My Two Cents:  This was one of the top 5 books on my “Mind the Gap” list.  As I’ve said before, non-fiction is not my cup of tea… and now I know why.  (My apologies to the author.)  This book reads very much like a text book.  If you like that style of writing you’ll love this book.  There are a lot of facts, names, places, and dates dropped in each paragraph, but for me, not enough descriptive text to help me visualize what I was reading.  As a result everything just became jumbled in my head.  In my opinion, he includes an overabundance of parenthetical references and asides, to the point of distraction.  To add to my confusion the chapters were not necessarily chronological, which meant that I felt like I was in a time loop.  Again, I’m sure this is because of my reading style, but when I read a date or a name, I really needed to focus and concentrate to internalize it.

All of my prejudice aside, the subject matter is quite interesting.  Allen has hidden messages throughout the book and has more explanations on his website.  His well-researched volume includes several appendices, including a timeline, a glossary of spy terms, and Washington’s actual code, among others.  He also intersperses plenty of primary source material and utilizes end notes to explain some of the quotes and sources of information.

Similar/Paired Books from EHUE Library:

  • Adams, Simon.

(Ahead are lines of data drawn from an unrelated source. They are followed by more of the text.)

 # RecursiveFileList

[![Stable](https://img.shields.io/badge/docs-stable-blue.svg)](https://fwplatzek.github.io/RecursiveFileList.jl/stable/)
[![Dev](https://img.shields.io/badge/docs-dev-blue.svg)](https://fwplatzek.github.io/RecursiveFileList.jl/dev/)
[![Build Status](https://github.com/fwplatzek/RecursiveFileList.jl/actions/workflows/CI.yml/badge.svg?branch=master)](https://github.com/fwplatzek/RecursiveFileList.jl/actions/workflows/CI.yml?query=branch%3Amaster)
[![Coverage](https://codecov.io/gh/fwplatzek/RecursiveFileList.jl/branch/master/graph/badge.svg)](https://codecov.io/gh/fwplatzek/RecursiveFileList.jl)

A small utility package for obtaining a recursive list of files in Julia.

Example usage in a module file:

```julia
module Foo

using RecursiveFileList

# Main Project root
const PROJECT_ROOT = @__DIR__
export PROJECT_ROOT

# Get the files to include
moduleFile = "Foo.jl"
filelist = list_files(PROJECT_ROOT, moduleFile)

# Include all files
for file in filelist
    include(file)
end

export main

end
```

Code breakers : from hieroglyphs to hackers. London: DK, 2002. Print.
  • Anderson, Laurie H. Chains : seeds of America. New York: Simon & Schuster Books for Young Readers, 2008. Print.
  • Bell-Rehwoldt, Sheri. Speaking secret codes. Mankato, Minn.: Capstone Press, 2011. Print.
  • Blackwood, Gary L. Mysterious messages : a history of codes and ciphers. New York: Dutton Children’s Books, 2009. Print.
  • Bruchac, Joseph. Code Talker : a novel about the Navajo Marines of World War Two. New York: Dial Books, 2005. Print.
  • Gregory, Jillian. Breaking secret codes. Mankato, Minn.: Capstone Press, 2011. Print.
  • Griffin, Judith B. Phoebe the spy. New York: Scholastic, 1977. Print.
  • Hale, Nathan. One dead spy : the life, times, and last words of Nathan Hale, America’s most famous spy. New York: Amulet Books, 2012. Print.
  • Janeczko, Paul B. Top secret : a handbook of codes, ciphers, and secret writing. Cambridge, MA: Candlewick Press, 2004. Print.
  • Noble, Trinka H. The scarlet stockings spy. Chelsea, MI: Sleeping Bear Press, 2004. Print.
  • Paulsen, Gary. Woods runner. New York: Wendy Lamb Books, 2010. Print. Purcell, Martha S. Spies of the American Revolution. Logan, Iowa: Perfection Learning, 2003. Print.

Final Word(s): Good for the right audience (but not me) 😐

Inspired Idea: Secret Code Reviews


I just finished George Washington Spymaster by Thomas B. Allen (book review to follow soon.) The book is all about the spying and deception that took place during the American Revolution.  The author explains many ways in which spies for both the Patriots and the British created secret codes to mask messages.  One of the ways was the “book code.”  I’m already familiar with this type of code because I’ve watched National Treasure about seven million times.  (Remember the scene where Riley keeps paying the little boy to bring back the words?) The code uses three number which correspond to a specific page, line and word of a specific text.  For example:

35.3.1 = page 35, line 3, word 1

The person trying to decipher the word would need to know what book to use as a key, and have access to that book.  In my example the book is George Washington Spymaster and the corresponding word is… L_Y.  (I’ll let you figure out that one on your own!)  There were a few more guidelines that went along with this, but that’s the gist.

I started thinking about how it might be fun to have the students create their own coded messages.  After discussing the “book code,” the students could write reviews or summaries about a books that they have read.  They would then code the message using the book itself as the cipher.   As the process is a little cumbersome, it might be prudent to have them only create one or two sentences.  The code could be written on a sticky note and placed on the front flyleaf of the book so that others could try to figure out the message.  This could also be a center activity.  How can you see this activity panning out?